Tradition seit dem 16. Jahrhundert
Die „Sanfermines“ sind dem Stadtheiligen San Fermín gewidmet und werden in der 215.000-Einwohner-Stadt der Region Navarra seit Ende des 16. Jahrhunderts immer im Juli gefeiert. „San Fermín, San Fermín, San Fermín“, schrien die dicht gedrängten Menschen am Eröffnungstag. Sie tanzten, sangen und schwenkten die traditionellen roten Halstücher.
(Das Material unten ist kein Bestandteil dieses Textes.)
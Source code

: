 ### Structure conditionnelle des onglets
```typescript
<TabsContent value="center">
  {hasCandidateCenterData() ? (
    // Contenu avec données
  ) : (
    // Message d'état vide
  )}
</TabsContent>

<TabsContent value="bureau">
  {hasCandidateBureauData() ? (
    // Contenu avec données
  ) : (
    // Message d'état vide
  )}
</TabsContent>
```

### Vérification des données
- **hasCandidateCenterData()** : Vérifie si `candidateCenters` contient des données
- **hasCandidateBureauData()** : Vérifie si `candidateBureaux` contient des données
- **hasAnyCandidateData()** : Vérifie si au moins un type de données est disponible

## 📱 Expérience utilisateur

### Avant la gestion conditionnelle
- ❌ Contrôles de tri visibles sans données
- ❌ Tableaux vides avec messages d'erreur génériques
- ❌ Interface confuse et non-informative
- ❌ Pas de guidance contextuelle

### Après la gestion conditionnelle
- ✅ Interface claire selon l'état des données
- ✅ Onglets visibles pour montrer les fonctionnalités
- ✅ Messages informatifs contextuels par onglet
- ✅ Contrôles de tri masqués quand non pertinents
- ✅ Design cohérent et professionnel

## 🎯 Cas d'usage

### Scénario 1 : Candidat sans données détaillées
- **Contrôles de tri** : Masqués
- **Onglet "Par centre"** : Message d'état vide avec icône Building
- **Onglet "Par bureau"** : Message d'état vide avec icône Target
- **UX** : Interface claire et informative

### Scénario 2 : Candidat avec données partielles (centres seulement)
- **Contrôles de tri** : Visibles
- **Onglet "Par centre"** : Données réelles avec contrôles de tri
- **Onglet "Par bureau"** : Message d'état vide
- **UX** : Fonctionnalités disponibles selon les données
Bis zum 14. Juli werden morgens jeweils sechs Kampfstiere durch die engen Gassen der Altstadt in die Arena getrieben. Hunderte von Menschen, vorwiegend junge Männer, laufen vor den rund 600 Kilogramm schweren Bullen her. Die Strecke ist 875 Meter lang. Die Stierhatz wird von mehreren TV-Sendern live übertragen.
Gefährliche Mutproben mit Todesfolge
Jedes Jahr werden bei diesen Mutproben Dutzende verletzt. Seit 1924 gab es 16 Todesopfer, das letzte im Jahr 2009. In der Stierkampfarena erwartet die Bullen des morgendlichen Laufs bei den abendlichen Stierkämpfen der Tod. Tierschützer protestieren seit Jahren gegen das Stiertreiben und sprechen unter anderem von „mittelalterlicher Tortur“.
Fest mit internationaler Anziehungskraft
Trotz der Kritik lockt das Fest weiter Tausende Besucher aus aller Welt an, die vor allem aus Europa, Australien, Asien und den USA kommen. Der US-Schriftsteller Ernest Hemingway trug mit seinem Roman „Fiesta“ (1926) zur weltweiten Bekanntheit des Festes bei. Neben den Stierläufen und -kämpfen gibt es bei den „Sanfermines“ auch zahlreiche Konzerte, Prozessionen und andere Veranstaltungen.